Apple might offer a `Cocktail’ of new iPods and music
Apple is holding a music-themed press event tomorrow, where it is expected to unveil a package of goodies that will start being attached to sales of full digital albums.
The product, code-named Cocktail by the record labels, will include interactive lyric sheets, photos and other virtual extras aimed at replicating and improving on the old experience of opening a vinyl record sleeve or CD boxed set filled with trinkets.
The San Francisco event will come the same day as the release of the remastered Beatles catalog, although that material itself won’t be available via Apple’s online store iTunes.
“Conversations between Apple and EMI are ongoing and we look forward to the day when we can make the music available digitally.
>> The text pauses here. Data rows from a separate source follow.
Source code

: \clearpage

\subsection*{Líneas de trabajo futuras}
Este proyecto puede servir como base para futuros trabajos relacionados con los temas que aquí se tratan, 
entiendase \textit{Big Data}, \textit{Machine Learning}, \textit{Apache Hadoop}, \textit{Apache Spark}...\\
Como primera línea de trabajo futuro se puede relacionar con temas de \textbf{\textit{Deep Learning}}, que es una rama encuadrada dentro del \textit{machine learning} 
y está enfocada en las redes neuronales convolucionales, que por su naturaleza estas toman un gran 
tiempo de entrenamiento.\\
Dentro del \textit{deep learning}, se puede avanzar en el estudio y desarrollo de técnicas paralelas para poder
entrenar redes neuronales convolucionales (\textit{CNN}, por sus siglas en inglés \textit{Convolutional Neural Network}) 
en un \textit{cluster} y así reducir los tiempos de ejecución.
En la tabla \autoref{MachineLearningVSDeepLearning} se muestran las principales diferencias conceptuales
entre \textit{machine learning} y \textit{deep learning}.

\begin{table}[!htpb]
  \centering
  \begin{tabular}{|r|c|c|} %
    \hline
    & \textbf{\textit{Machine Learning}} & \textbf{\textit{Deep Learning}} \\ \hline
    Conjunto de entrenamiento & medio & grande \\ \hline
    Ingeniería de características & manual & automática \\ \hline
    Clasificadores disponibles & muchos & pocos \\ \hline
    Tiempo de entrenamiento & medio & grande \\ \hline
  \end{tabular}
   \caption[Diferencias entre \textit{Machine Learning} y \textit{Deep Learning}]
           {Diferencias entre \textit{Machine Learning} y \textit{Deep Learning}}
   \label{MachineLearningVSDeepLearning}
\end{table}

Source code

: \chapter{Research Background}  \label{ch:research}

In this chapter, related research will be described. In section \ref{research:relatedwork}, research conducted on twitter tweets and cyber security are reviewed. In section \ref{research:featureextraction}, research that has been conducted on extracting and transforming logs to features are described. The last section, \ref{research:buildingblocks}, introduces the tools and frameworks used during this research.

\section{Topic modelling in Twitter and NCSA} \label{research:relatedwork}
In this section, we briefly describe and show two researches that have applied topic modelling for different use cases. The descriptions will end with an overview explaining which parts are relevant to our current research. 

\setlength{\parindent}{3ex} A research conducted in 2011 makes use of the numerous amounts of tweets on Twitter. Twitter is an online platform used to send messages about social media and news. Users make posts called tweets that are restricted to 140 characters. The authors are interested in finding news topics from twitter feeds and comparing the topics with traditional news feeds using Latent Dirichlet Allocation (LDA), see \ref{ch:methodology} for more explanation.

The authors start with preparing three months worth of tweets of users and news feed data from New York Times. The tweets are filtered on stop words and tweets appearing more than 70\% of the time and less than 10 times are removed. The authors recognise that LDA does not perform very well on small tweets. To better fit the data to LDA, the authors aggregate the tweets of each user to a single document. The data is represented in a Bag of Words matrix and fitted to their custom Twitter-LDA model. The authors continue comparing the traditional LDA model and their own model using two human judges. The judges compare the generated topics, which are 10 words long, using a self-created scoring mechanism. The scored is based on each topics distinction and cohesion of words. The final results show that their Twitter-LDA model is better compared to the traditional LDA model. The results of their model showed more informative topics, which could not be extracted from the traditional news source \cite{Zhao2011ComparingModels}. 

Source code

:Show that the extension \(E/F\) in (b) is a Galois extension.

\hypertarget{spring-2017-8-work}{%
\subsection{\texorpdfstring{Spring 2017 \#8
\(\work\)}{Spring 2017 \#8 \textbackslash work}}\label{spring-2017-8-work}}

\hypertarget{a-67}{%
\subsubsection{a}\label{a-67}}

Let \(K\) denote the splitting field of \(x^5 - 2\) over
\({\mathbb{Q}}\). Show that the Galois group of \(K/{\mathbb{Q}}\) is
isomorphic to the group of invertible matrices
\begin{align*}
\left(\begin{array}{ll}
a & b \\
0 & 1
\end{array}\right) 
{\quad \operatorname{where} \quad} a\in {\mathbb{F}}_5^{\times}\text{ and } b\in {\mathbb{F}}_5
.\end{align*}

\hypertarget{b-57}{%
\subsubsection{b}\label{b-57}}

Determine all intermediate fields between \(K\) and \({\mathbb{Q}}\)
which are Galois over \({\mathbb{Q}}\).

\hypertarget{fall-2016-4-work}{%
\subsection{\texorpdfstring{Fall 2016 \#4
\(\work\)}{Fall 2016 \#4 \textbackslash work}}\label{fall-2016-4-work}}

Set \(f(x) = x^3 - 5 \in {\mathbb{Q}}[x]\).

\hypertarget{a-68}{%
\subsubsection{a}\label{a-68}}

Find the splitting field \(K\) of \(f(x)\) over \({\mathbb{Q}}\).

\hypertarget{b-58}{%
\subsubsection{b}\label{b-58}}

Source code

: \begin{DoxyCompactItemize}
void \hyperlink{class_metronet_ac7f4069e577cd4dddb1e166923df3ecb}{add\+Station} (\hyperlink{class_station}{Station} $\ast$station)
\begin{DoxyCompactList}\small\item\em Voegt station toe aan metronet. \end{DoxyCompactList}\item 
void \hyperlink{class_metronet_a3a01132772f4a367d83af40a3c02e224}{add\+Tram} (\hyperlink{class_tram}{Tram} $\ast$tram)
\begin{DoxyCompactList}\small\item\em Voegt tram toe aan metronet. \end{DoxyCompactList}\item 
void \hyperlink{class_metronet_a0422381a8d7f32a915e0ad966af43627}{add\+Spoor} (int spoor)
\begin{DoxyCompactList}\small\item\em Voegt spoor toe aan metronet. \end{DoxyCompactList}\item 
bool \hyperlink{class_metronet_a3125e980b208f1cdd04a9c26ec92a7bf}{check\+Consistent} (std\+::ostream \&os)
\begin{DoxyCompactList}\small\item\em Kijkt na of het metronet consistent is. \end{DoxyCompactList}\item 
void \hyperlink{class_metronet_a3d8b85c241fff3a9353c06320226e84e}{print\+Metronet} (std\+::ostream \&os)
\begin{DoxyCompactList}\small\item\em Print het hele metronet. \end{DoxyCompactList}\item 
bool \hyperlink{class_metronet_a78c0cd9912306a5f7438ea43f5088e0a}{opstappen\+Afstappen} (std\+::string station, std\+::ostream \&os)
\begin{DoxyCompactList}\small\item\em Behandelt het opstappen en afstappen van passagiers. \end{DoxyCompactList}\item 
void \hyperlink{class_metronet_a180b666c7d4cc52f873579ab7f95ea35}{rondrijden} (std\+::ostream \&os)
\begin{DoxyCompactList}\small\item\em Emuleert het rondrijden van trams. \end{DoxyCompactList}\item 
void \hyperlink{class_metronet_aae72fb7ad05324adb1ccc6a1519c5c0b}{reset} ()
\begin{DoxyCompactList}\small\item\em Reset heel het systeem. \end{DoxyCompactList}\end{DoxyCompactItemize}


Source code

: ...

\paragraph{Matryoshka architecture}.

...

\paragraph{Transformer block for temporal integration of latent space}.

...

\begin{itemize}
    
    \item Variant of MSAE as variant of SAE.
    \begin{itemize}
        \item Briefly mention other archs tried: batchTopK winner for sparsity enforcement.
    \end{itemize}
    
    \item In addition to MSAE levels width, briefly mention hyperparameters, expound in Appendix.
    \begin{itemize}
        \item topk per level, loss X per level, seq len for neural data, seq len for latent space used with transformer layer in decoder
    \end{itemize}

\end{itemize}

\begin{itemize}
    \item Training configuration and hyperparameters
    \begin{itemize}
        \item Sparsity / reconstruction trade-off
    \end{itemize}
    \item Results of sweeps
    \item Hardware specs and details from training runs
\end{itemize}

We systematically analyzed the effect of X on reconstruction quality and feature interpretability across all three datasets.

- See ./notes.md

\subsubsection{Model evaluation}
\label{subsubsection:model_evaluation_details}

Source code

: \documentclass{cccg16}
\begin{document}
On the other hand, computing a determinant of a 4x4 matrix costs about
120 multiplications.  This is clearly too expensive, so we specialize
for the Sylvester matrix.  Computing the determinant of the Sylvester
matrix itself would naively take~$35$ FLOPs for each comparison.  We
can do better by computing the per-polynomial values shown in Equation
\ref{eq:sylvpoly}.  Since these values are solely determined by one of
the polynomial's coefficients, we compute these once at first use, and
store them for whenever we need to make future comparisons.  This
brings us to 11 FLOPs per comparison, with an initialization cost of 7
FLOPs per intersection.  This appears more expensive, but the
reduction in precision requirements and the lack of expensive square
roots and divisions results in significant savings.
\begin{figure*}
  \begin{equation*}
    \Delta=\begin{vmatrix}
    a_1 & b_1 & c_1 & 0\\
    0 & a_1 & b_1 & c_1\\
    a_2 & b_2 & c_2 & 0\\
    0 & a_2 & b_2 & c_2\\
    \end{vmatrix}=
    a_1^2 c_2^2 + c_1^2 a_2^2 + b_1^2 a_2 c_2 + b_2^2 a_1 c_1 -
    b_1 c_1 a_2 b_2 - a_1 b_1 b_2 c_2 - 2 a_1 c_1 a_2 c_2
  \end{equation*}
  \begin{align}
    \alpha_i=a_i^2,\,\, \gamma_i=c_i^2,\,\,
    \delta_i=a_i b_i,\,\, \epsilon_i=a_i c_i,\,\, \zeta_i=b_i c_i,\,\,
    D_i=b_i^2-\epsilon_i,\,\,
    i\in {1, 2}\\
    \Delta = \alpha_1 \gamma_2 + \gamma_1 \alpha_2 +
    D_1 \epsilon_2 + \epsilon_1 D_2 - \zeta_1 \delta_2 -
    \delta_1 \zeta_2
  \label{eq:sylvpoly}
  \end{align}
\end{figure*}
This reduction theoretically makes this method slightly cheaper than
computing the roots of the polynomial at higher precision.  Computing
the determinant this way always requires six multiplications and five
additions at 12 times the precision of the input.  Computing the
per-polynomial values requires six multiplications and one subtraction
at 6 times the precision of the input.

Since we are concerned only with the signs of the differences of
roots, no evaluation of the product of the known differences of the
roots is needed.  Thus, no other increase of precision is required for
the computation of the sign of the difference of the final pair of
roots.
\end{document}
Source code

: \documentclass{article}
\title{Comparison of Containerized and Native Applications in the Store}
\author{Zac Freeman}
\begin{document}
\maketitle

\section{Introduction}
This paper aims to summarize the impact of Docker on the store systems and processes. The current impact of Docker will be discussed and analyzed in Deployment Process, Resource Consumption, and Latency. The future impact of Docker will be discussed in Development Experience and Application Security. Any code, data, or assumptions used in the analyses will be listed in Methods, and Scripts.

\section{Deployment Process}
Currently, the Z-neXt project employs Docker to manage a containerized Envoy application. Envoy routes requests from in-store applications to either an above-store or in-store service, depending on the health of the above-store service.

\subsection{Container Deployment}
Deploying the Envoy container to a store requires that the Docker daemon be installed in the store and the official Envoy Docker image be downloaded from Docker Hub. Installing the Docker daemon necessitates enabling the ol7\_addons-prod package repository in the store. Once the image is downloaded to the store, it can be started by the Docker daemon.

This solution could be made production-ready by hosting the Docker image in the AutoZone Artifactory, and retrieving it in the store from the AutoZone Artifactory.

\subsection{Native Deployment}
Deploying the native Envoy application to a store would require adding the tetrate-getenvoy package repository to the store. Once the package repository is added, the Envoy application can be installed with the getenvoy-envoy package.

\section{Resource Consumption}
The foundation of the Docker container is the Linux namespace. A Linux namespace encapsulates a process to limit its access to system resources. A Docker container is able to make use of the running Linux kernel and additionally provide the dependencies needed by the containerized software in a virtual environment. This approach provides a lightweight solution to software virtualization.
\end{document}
But it’s not tomorrow,” Ernesto Schmitt, EMI’s global catalog president, told the FT’s Andrew Edgecliffe-Johnson.
The holdup is EMI’s conern about the prospects for piracy, Paul McCartney told The Observer.
The ex-Beatle said he, Ringo Starr, Yoko Ono and Olivia Harrison wanted to release the music on iTunes, but EMI, which owns the master recordings, objected.
“If one [EMI] employee decides to take it home and wap it on to the internet, we would have the right to say, ‘Now you recompense us for that.’ And they’re scared of that,” Mr McCartney said.
The Cocktail project has been a top priority for the record industry as it tries to revive flagging sales of 10 or so tracks at a time. While iTunes and Apple’s iPod and iPhone mobile players have juiced legal downloads of singles, they haven’t done much for larger bundles.
Because the iPod generates less interest than the iPhone, and Apple’s tablet computer isn’t expected to debut for some months, one or more content deals would help the company manufacture more excitement.
Apple is also expected to roll out a revamped line of iPods, possibly with still or video cameras installed. And it is likely to announce its first pre-set ringtones for the iPhone, as opposed to those that consumers edit from songs themselves.
ITunes will also get some changes, possibly including new features for sharing listening habits among friends with social-networking features.
This being Apple, there has been the usual flurry of rumour and speculation about other moves the company might make Wednesday. But there has been as much focus on the presenter as what might be presented.
Apple CEO Steve Jobs has been back at the company from his medical leave for more than a month, and he gave the main speech at last year’s September music event.
But most analysts aren’t expecting him this time around, in part because he is still recovering from a liver transplant that followed his bout with pancreatic cancer and in part because they don’t think Apple has anything truly tremendous to roll out.